Conservatives don’t see it in those terms, preferring to think that in this “fight for our lives,” extreme measures are necessary. And the legislation passed last week was extreme indeed; it vests in this president, and all future presidents, the authority to detain people indefinitely without charges, to “disappear” and torture them as the executive or the Pentagon sees fit. And all of this applies not only to foreigners, but U.S. citizens, as well.


Indeed, we have now created the legal framework by which dissent itself might be criminalized. Consider that if there’s another terrorist attack in this country, this president — or future Democratic presidents — could decide that criticism of the administration constitutes “material support” for terrorists. Open your yap and off to jail you might go, with no recourse whatsoever.

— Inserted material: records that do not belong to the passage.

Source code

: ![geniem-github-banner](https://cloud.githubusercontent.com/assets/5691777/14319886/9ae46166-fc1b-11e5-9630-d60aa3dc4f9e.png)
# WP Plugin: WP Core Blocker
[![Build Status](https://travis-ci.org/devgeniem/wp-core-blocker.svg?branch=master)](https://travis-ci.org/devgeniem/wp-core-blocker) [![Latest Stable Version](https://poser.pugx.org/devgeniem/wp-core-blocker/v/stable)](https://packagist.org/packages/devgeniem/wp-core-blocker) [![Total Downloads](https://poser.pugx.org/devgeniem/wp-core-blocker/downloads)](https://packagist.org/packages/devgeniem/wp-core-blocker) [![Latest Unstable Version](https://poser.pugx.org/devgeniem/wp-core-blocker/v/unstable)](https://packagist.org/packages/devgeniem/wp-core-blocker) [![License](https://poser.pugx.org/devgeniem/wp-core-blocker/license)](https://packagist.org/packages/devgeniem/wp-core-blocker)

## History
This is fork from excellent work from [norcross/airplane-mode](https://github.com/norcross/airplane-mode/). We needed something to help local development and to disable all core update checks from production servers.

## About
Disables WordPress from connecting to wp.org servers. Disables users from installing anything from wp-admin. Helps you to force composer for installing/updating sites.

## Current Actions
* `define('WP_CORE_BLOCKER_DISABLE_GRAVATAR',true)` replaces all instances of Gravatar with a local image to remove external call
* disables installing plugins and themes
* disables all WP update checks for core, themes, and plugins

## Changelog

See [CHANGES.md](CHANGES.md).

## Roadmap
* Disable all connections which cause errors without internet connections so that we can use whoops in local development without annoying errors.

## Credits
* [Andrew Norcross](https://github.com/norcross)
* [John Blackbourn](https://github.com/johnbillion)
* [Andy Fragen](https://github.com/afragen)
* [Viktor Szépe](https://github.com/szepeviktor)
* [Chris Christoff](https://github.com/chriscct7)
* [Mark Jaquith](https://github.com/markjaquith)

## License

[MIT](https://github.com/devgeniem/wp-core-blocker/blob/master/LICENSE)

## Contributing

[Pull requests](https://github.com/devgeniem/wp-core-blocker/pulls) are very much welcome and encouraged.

It’s a pretty tidy little system. If you’re into tyranny.


And if that sounds hyperbolic, perhaps you saw a letter to the editor of our local Lancaster New Era last week, in which a woman wrote that “What we need is a dictator for about 20 years, and that will solve a lot of problems the unappreciative Americans in this country have.”

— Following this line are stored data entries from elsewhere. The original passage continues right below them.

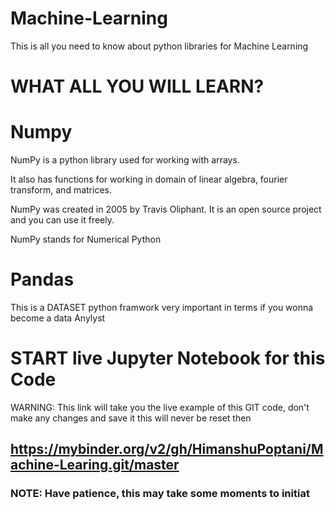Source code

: # Machine-Learning
 This is all you need to know about python libraries for Machine Learning

# WHAT ALL YOU WILL LEARN?
# Numpy
NumPy is a python library used for working with arrays.

It also has functions for working in domain of linear algebra, fourier transform, and matrices.

NumPy was created in 2005 by Travis Oliphant. It is an open source project and you can use it freely.

NumPy stands for Numerical Python

# Pandas
This is a DATASET python framwork very important in terms if you wonna become a data Anylyst

# START live Jupyter Notebook for this Code
WARNING: This link will take you the live example of this GIT code, don't make any changes and save it this will never be reset then
## https://mybinder.org/v2/gh/HimanshuPoptani/Machine-Learing.git/master
### NOTE: Have patience, this may take some moments to initiat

Fascism? You’re soaking in it.


Last week’s legislation takes us a few ominous steps closer to that writer's feverish dream. Republicans seem to regard the laws upended, such as habeas corpus, as niceties we can no longer afford in the age of terror. But those laws exist to protect you, me, and everyone else. Wrote Thomas Jefferson to Thomas Paine in 1789, “I consider [trial by jury] as the only anchor ever yet imagined by man, by which a government can be held to the principles of its constitution.”


But in this “fight for our lives” the old rules no longer apply. There is this sense — understandable in the light of Sept. 11 but exaggerated by the right-wing media machine and a Republican Party desperate to hang onto power — that our opponents are so strong, so nefarious, that we could in fact lose this “fight for our lives”; that we, who spend nearly as much on our military as the rest of the world combined, teeter on the brink of destruction.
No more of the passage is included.